Pu Pang, Quan Chen, Deze Zeng, Chao Li, Jingwen Leng, Wenli Zheng, Minyi Guo
In Proceedings of the IEEE International Parallel and Distributed Processing Symposium (IPDPS), 2020
Large-scale datacenters often host latency-sensitive services that have stringent Quality-of-Service requirement and experience diurnal load pattern. Co-locating best-effort applications that have no QoS requirement with latency-sensitive services has been widely used to improve the resource utilization with careful shared resource management. However, existing co-location techniques tend to result in the power overload problem on power constrained computers due to the ignorance of the power consumption. To this end, we propose Sturgeon, a runtime system proactively manages resources between colocated applications in a power constrained environment, to ensure the QoS of latency-sensitive services while maximizing the resource utilization. Our investigation shows that, at a given load, there are multiple feasible resource configurations to meet both QoS requirement and power budget, while one of them yields the maximum throughput of best-effort applications.

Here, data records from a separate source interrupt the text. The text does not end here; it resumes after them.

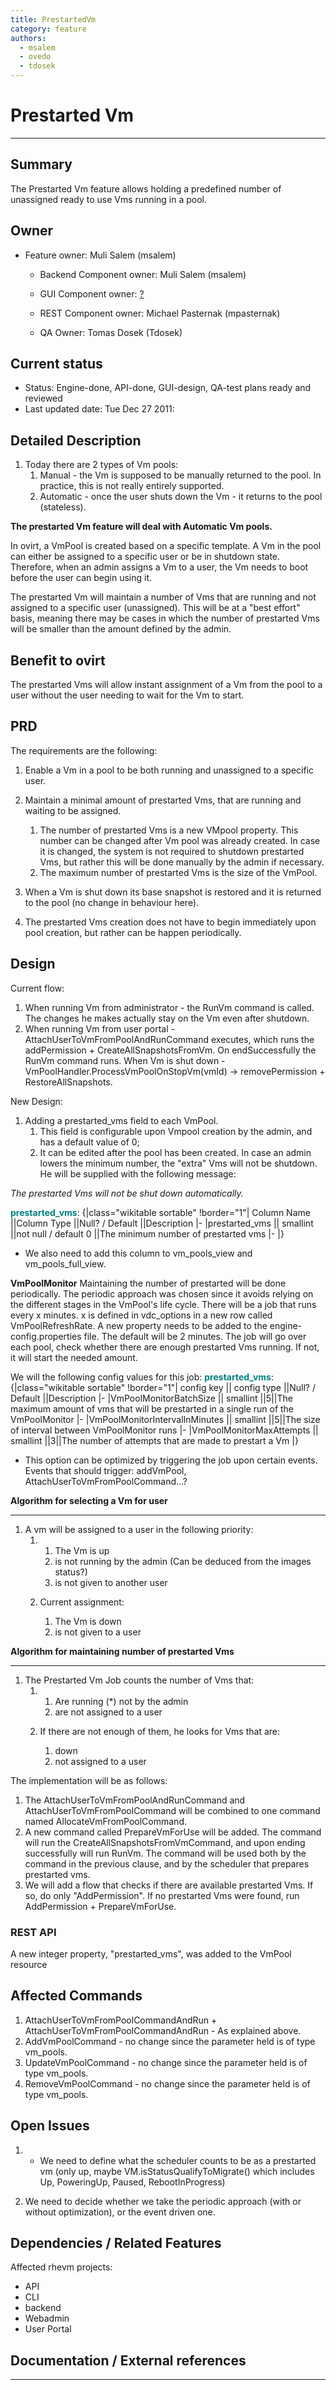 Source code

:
 ```yaml
---
title: PrestartedVm
category: feature
authors:
  - msalem
  - ovedo
  - tdosek
---
```


# Prestarted Vm

------------------------------------------------------------------------

## Summary

The Prestarted Vm feature allows holding a predefined number of unassigned ready to use Vms running in a pool.

## Owner

*   Feature owner: Muli Salem (msalem)

    * Backend Component owner: Muli Salem (msalem)

    * GUI Component owner: [ ?](User:?)

    * REST Component owner: Michael Pasternak (mpasternak)

    * QA Owner: Tomas Dosek (Tdosek)


## Current status

*   Status: Engine-done, API-done, GUI-design, QA-test plans ready and reviewed
*   Last updated date: Tue Dec 27 2011:

## Detailed Description

1.  Today there are 2 types of Vm pools:
    1.  Manual - the Vm is supposed to be manually returned to the pool. In practice, this is not really entirely supported.
    2.  Automatic - once the user shuts down the Vm - it returns to the pool (stateless).

**The prestarted Vm feature will deal with Automatic Vm pools.**

In ovirt, a VmPool is created based on a specific template. A Vm in the pool can either be assigned to a specific user or be in shutdown state. Therefore, when an admin assigns a Vm to a user, the Vm needs to boot before the user can begin using it.

The prestarted Vm will maintain a number of Vms that are running and not assigned to a specific user (unassigned). This will be at a "best effort" basis, meaning there may be cases in which the number of prestarted Vms will be smaller than the amount defined by the admin.

## Benefit to ovirt

The prestarted Vms will allow instant assignment of a Vm from the pool to a user without the user needing to wait for the Vm to start.

## PRD

The requirements are the following:

1.  Enable a Vm in a pool to be both running and unassigned to a specific user.
2.  Maintain a minimal amount of prestarted Vms, that are running and waiting to be assigned.
    1.  The number of prestarted Vms is a new VMpool property. This number can be changed after Vm pool was already created. In case it is changed, the system is not required to shutdown prestarted Vms, but rather this will be done manually by the admin if necessary.
    2.  The maximum number of prestarted Vms is the size of the VmPool.

3.  When a Vm is shut down its base snapshot is restored and it is returned to the pool (no change in behaviour here).
4.  The prestarted Vms creation does not have to begin immediately upon pool creation, but rather can be happen periodically.

## Design

Current flow:

1.  When running Vm from administrator - the RunVm command is called. The changes he makes actually stay on the Vm even after shutdown.
2.  When running Vm from user portal - AttachUserToVmFromPoolAndRunCommand executes, which runs the addPermission + CreateAllSnapshotsFromVm. On endSuccessfully the RunVm command runs. When Vm is shut down - VmPoolHandler.ProcessVmPoolOnStopVm(vmId) -> removePermission + RestoreAllSnapshots.

New Design:

1.  Adding a prestarted_vms field to each VmPool.
    1.  This field is configurable upon Vmpool creation by the admin, and has a default value of 0;
    2.  It can be edited after the pool has been created. In case an admin lowers the minimum number, the "extra" Vms will not be shutdown. He will be supplied with the following message:

*The prestarted Vms will not be shut down automatically.*

<span style="color:Teal">**prestarted_vms**</span>:
{|class="wikitable sortable" !border="1"| Column Name ||Column Type ||Null? / Default ||Description |- |prestarted_vms || smallint ||not null / default 0 ||The minimum number of prestarted vms |- |}

*   We also need to add this column to vm_pools_view and vm_pools_full_view.

**VmPoolMonitor**
Maintaining the number of prestarted will be done periodically. The periodic approach was chosen since it avoids relying on the different stages in the VmPool's life cycle. There will be a job that runs every x minutes. x is defined in vdc_options in a new row called VmPoolRefreshRate. A new property needs to be added to the engine-config.properties file. The default will be 2 minutes. The job will go over each pool, check whether there are enough prestarted Vms running. If not, it will start the needed amount.

We will the following config values for this job: <span style="color:Teal">**prestarted_vms**</span>:
{|class="wikitable sortable" !border="1"| config key || config type ||Null? / Default ||Description |- |VmPoolMonitorBatchSize || smallint ||5||The maximum amount of vms that will be prestarted in a single run of the VmPoolMonitor |- |VmPoolMonitorIntervalInMinutes || smallint ||5||The size of interval between VmPoolMonitor runs |- |VmPoolMonitorMaxAttempts || smallint ||3||The number of attempts that are made to prestart a Vm |}

*   This option can be optimized by triggering the job upon certain events. Events that should trigger: addVmPool, AttachUserToVmFromPoolCommand...?

**Algorithm for selecting a Vm for user**

------------------------------------------------------------------------

1.  A vm will be assigned to a user in the following priority:
    1.  1.  The Vm is up
        2.  is not running by the admin (Can be deduced from the images status?)
        3.  is not given to another user

    2.  Current assignment:
        1.  The Vm is down
        2.  is not given to a user

**Algorithm for maintaining number of prestarted Vms**

------------------------------------------------------------------------

1.  The Prestarted Vm Job counts the number of Vms that:
    1.  1.  Are running (\*) not by the admin
        2.  are not assigned to a user

    2.  If there are not enough of them, he looks for Vms that are:
        1.  down
        2.  not assigned to a user

The implementation will be as follows:

1.  The AttachUserToVmFromPoolAndRunCommand and AttachUserToVmFromPoolCommand will be combined to one command named AllocateVmFromPoolCommand.
2.  A new command called PrepareVmForUse will be added. The command will run the CreateAllSnapshotsFromVmCommand, and upon ending successfully will run RunVm. The command will be used both by the command in the previous clause, and by the scheduler that prepares prestarted vms.
3.  We will add a flow that checks if there are available prestarted Vms. If so, do only "AddPermission". If no prestarted Vms were found, run AddPermission + PrepareVmForUse.

### REST API

A new integer property, "prestarted_vms", was added to the VmPool resource

## Affected Commands

1.  AttachUserToVmFromPoolCommandAndRun + AttachUserToVmFromPoolCommandAndRun - As explained above.
2.  AddVmPoolCommand - no change since the parameter held is of type vm_pools.
3.  UpdateVmPoolCommand - no change since the parameter held is of type vm_pools.
4.  RemoveVmPoolCommand - no change since the parameter held is of type vm_pools.

## Open Issues

1.  -   We need to define what the scheduler counts to be as a prestarted vm (only up, maybe VM.isStatusQualifyToMigrate() which includes Up, PoweringUp, Paused, RebootInProgress)

2.  We need to decide whether we take the periodic approach (with or without optimization), or the event driven one.

## Dependencies / Related Features

Affected rhevm projects:

*   API
*   CLI
*   backend
*   Webadmin
*   User Portal

## Documentation / External references


------------------------------------------------------------------------

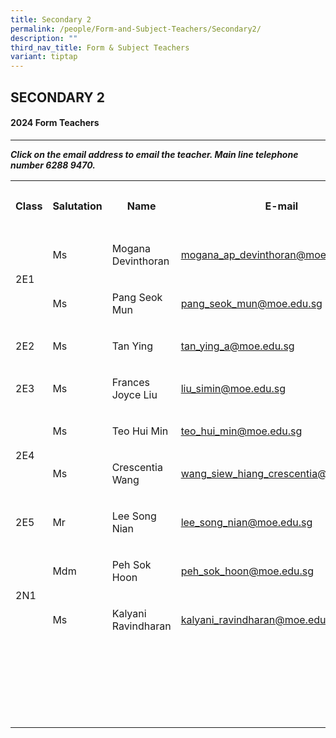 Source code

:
 ```yaml
---
title: Secondary 2
permalink: /people/Form-and-Subject-Teachers/Secondary2/
description: ""
third_nav_title: Form & Subject Teachers
variant: tiptap
---
```

<h2>SECONDARY 2</h2><h4>2024 Form Teachers</h4><hr><p><strong><em>Click on the email address to email the teacher. Main line telephone number 6288 9470.</em></strong></p><p></p><table><tbody><tr><th rowspan="1" colspan="1"><p>Class</p></th><th rowspan="1" colspan="1"><p>Salutation</p></th><th rowspan="1" colspan="1"><p>Name</p></th><th rowspan="1" colspan="1"><p>E-mail</p></th><th rowspan="1" colspan="1"><p>Telephone extension</p></th></tr><tr><td rowspan="2" colspan="1"><p></p><p></p><p>2E1</p></td><td rowspan="1" colspan="1"><p>Ms</p></td><td rowspan="1" colspan="1"><p>Mogana Devinthoran</p></td><td rowspan="1" colspan="1"><p><a href="mailto:mogana_ap_devinthoran@moe.edu.sg" rel="noopener noreferrer nofollow" target="_blank">mogana_ap_devinthoran@moe.edu.sg</a></p></td><td rowspan="1" colspan="1"><p>149</p></td></tr><tr><td rowspan="1" colspan="1"><p>Ms</p></td><td rowspan="1" colspan="1"><p>Pang Seok Mun</p></td><td rowspan="1" colspan="1"><p><a href="mailto:pang_seok_mun@moe.edu.sg" rel="noopener noreferrer nofollow" target="_blank">pang_seok_mun@moe.edu.sg</a></p></td><td rowspan="1" colspan="1"><p>145</p></td></tr><tr><td rowspan="1" colspan="1"><p>2E2</p></td><td rowspan="1" colspan="1"><p>Ms</p></td><td rowspan="1" colspan="1"><p>Tan Ying</p></td><td rowspan="1" colspan="1"><p><a href="mailto:tan_ying_a@moe.edu.sg" rel="noopener noreferrer nofollow" target="_blank">tan_ying_a@moe.edu.sg</a></p></td><td rowspan="1" colspan="1"><p>208</p></td></tr><tr><td rowspan="1" colspan="1"><p>2E3</p></td><td rowspan="1" colspan="1"><p>Ms</p></td><td rowspan="1" colspan="1"><p>Frances Joyce Liu</p></td><td rowspan="1" colspan="1"><p><a href="mailto:liu_simin@moe.edu.sg" rel="noopener noreferrer nofollow" target="_blank">liu_simin@moe.edu.sg</a></p></td><td rowspan="1" colspan="1"><p>147</p></td></tr><tr><td rowspan="2" colspan="1"><p></p><p>2E4</p></td><td rowspan="1" colspan="1"><p>Ms</p></td><td rowspan="1" colspan="1"><p>Teo Hui Min</p></td><td rowspan="1" colspan="1"><p><a href="mailto:teo_hui_min@moe.edu.sg" rel="noopener noreferrer nofollow" target="_blank">teo_hui_min@moe.edu.sg</a></p></td><td rowspan="1" colspan="1"><p>153</p></td></tr><tr><td rowspan="1" colspan="1"><p>Ms</p></td><td rowspan="1" colspan="1"><p>Crescentia Wang</p></td><td rowspan="1" colspan="1"><p><a href="mailto:wang_siew_hiang_crescentia@moe.edu.sg" rel="noopener noreferrer nofollow" target="_blank">wang_siew_hiang_crescentia@moe.edu.sg</a></p></td><td rowspan="1" colspan="1"><p>207</p></td></tr><tr><td rowspan="1" colspan="1"><p>2E5</p></td><td rowspan="1" colspan="1"><p>Mr</p></td><td rowspan="1" colspan="1"><p>Lee Song Nian</p></td><td rowspan="1" colspan="1"><p><a href="mailto:lee_song_nian@moe.edu.sg" rel="noopener noreferrer nofollow" target="_blank">lee_song_nian@moe.edu.sg</a></p></td><td rowspan="1" colspan="1"><p>132</p></td></tr><tr><td rowspan="2" colspan="1"><p></p><p>2N1</p></td><td rowspan="1" colspan="1"><p>Mdm</p></td><td rowspan="1" colspan="1"><p>Peh Sok Hoon</p></td><td rowspan="1" colspan="1"><p><a href="mailto:peh_sok_hoon@moe.edu.sg" rel="noopener noreferrer nofollow" target="_blank">peh_sok_hoon@moe.edu.sg</a></p></td><td rowspan="1" colspan="1"><p>129</p></td></tr><tr><td rowspan="1" colspan="1"><p>Ms</p></td><td rowspan="1" colspan="1"><p>Kalyani Ravindharan</p></td><td rowspan="1" colspan="1"><p><a href="mailto:kalyani_ravindharan@moe.edu.sg" rel="noopener noreferrer nofollow" target="_blank">kalyani_ravindharan@moe.edu.sg</a></p></td><td rowspan="1" colspan="1"><p>133</p></td></tr><tr><td rowspan="1" colspan="1"><p></p></td><td rowspan="1" colspan="1"><p></p></td><td rowspan="1" colspan="1"><p></p></td><td rowspan="1" colspan="1"><p></p></td><td rowspan="1" colspan="1"><p></p></td></tr><tr><td rowspan="1" colspan="1"><p></p></td><td rowspan="1" colspan="1"><p></p></td><td rowspan="1" colspan="1"><p></p></td><td rowspan="1" colspan="1"><p></p></td><td rowspan="1" colspan="1"><p></p></td></tr><tr><td rowspan="1" colspan="1"><p></p></td><td rowspan="1" colspan="1"><p></p></td><td rowspan="1" colspan="1"><p></p></td><td rowspan="1" colspan="1"><p></p></td><td rowspan="1" colspan="1"><p></p></td></tr><tr><td rowspan="1" colspan="1"><p></p></td><td rowspan="1" colspan="1"><p></p></td><td rowspan="1" colspan="1"><p></p></td><td rowspan="1" colspan="1"><p></p></td><td rowspan="1" colspan="1"><p></p></td></tr><tr><td rowspan="1" colspan="1"><p></p></td><td rowspan="1" colspan="1"><p></p></td><td rowspan="1" colspan="1"><p></p></td><td rowspan="1" colspan="1"><p></p></td><td rowspan="1" colspan="1"><p></p></td></tr><tr><td rowspan="1" colspan="1"><p></p></td><td rowspan="1" colspan="1"><p></p></td><td rowspan="1" colspan="1"><p></p></td><td rowspan="1" colspan="1"><p></p></td><td rowspan="1" colspan="1"><p></p></td></tr></tbody></table><p><strong><br><br></strong></p><p></p> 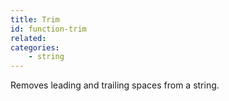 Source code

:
 ```yaml
---
title: Trim
id: function-trim
related:
categories:
    - string
---
```


Removes leading and trailing spaces from a string. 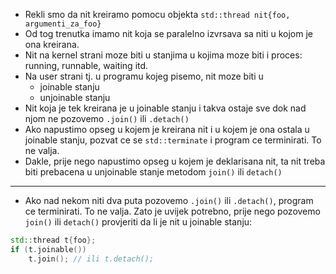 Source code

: - Rekli smo da nit kreiramo pomocu objekta `std::thread nit{foo, argumenti_za_foo}`
- Od tog trenutka imamo nit koja se paralelno izvrsava sa niti u kojom je ona kreirana.
- Nit na kernel strani moze biti u stanjima u kojima moze biti i proces: running, runnable, waiting itd.
- Na user strani tj. u programu kojeg pisemo, nit moze biti u
	- joinable stanju
	- unjoinable stanju
- Nit koja je tek kreirana je u joinable stanju i takva ostaje sve dok nad njom ne pozovemo `.join()` ili `.detach()`
- Ako napustimo opseg u kojem je kreirana nit i u kojem je ona ostala u joinable stanju, pozvat ce se `std::terminate` i program ce terminirati. To ne valja.
- Dakle, prije nego napustimo opseg u kojem je deklarisana nit, ta nit treba biti prebacena u unjoinable stanje metodom `join()` ili `detach()`

---
- Ako nad nekom niti dva puta pozovemo `.join()` ili `.detach()`, program ce terminirati. To ne valja. Zato je uvijek potrebno, prije nego pozovemo `join()` ili `detach()` provjeriti da li je nit u joinable stanju:

```cpp
std::thread t{foo};
if (t.joinable())
	t.join(); // ili t.detach();
```



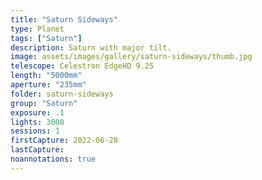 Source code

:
 ```yaml
---
title: "Saturn Sideways"
type: Planet
tags: ["Saturn"]
description: Saturn with major tilt.
image: assets/images/gallery/saturn-sideways/thumb.jpg
telescope: Celestron EdgeHD 9.25
length: "5000mm"
aperture: "235mm"
folder: saturn-sideways
group: "Saturn"
exposure: .1
lights: 3000
sessions: 1
firstCapture: 2022-06-28 
lastCapture:
noannotations: true
---
```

To find such a configuration, we establish models to accurately predict the performance and power consumption of the colocated applications. Sturgeon monitors the QoS periodically in order to eliminate the potential QoS violation caused by the unpredictable interference. The experimental results show that Sturgeon improves the throughput of best-effort applications by 24.96% compared to the state-of-the-art technique, while guaranteeing the 95%-ile latency within the QoS target.